## [Work instruction]
There is one span to output from the data below: the lines starting at the line with "of the SECP" and ending at the line with "Alfalah Asset Management". Output it exactly, ends included, nothing more.

Entries taken from a collection
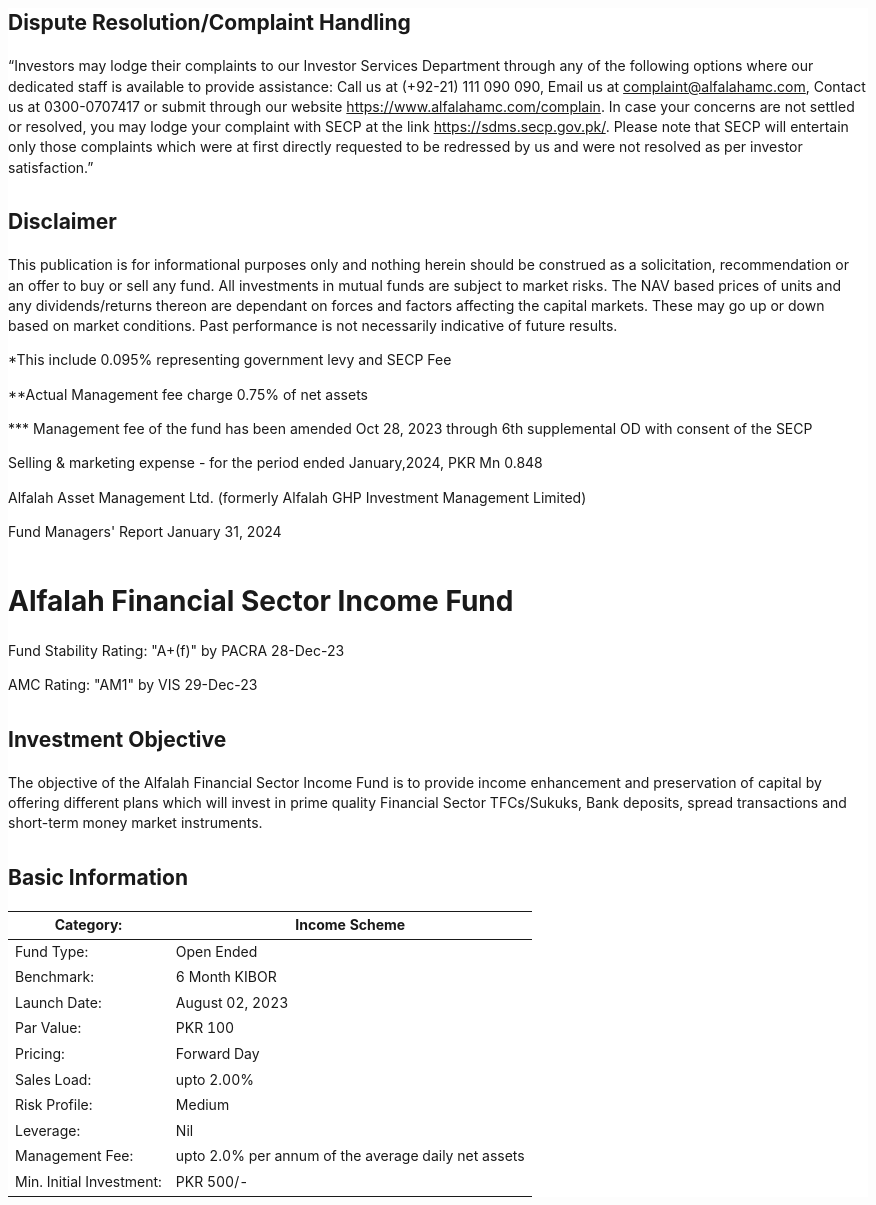 ## Dispute Resolution/Complaint Handling

“Investors may lodge their complaints to our Investor Services Department through any of the following options where our dedicated staff is available to provide assistance: Call us at (+92-21) 111 090 090, Email us at complaint@alfalahamc.com, Contact us at 0300-0707417 or submit through our website https://www.alfalahamc.com/complain. In case your concerns are not settled or resolved, you may lodge your complaint with SECP at the link https://sdms.secp.gov.pk/. Please note that SECP will entertain only those complaints which were at first directly requested to be redressed by us and were not resolved as per investor satisfaction.”

## Disclaimer

This publication is for informational purposes only and nothing herein should be construed as a solicitation, recommendation or an offer to buy or sell any fund. All investments in mutual funds are subject to market risks. The NAV based prices of units and any dividends/returns thereon are dependant on forces and factors affecting the capital markets. These may go up or down based on market conditions. Past performance is not necessarily indicative of future results.

\*This include 0.095% representing government levy and SECP Fee

\*\*Actual Management fee charge 0.75% of net assets

\*\*\* Management fee of the fund has been amended Oct 28, 2023 through 6th supplemental OD with consent of the SECP

Selling & marketing expense - for the period ended January,2024, PKR Mn 0.848

Alfalah Asset Management Ltd. (formerly Alfalah GHP Investment Management Limited)

Fund Managers' Report January 31, 2024

# Alfalah Financial Sector Income Fund

Fund Stability Rating: "A+(f)" by PACRA 28-Dec-23

AMC Rating: "AM1" by VIS 29-Dec-23

## Investment Objective

The objective of the Alfalah Financial Sector Income Fund is to provide income enhancement and preservation of capital by offering different plans which will invest in prime quality Financial Sector TFCs/Sukuks, Bank deposits, spread transactions and short-term money market instruments.

## Basic Information

| Category:                | Income Scheme                                       |
| ------------------------ | --------------------------------------------------- |
| Fund Type:               | Open Ended                                          |
| Benchmark:               | 6 Month KIBOR                                       |
| Launch Date:             | August 02, 2023                                     |
| Par Value:               | PKR 100                                             |
| Pricing:                 | Forward Day                                         |
| Sales Load:              | upto 2.00%                                          |
| Risk Profile:            | Medium                                              |
| Leverage:                | Nil                                                 |
| Management Fee:          | upto 2.0% per annum of the average daily net assets |
| Min. Initial Investment: | PKR 500/-                                           |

## [Output of the task]
\*\*\* Management fee of the fund has been amended Oct 28, 2023 through 6th supplemental OD with consent of the SECP

Selling & marketing expense - for the period ended January,2024, PKR Mn 0.848

Alfalah Asset Management Ltd. (formerly Alfalah GHP Investment Management Limited)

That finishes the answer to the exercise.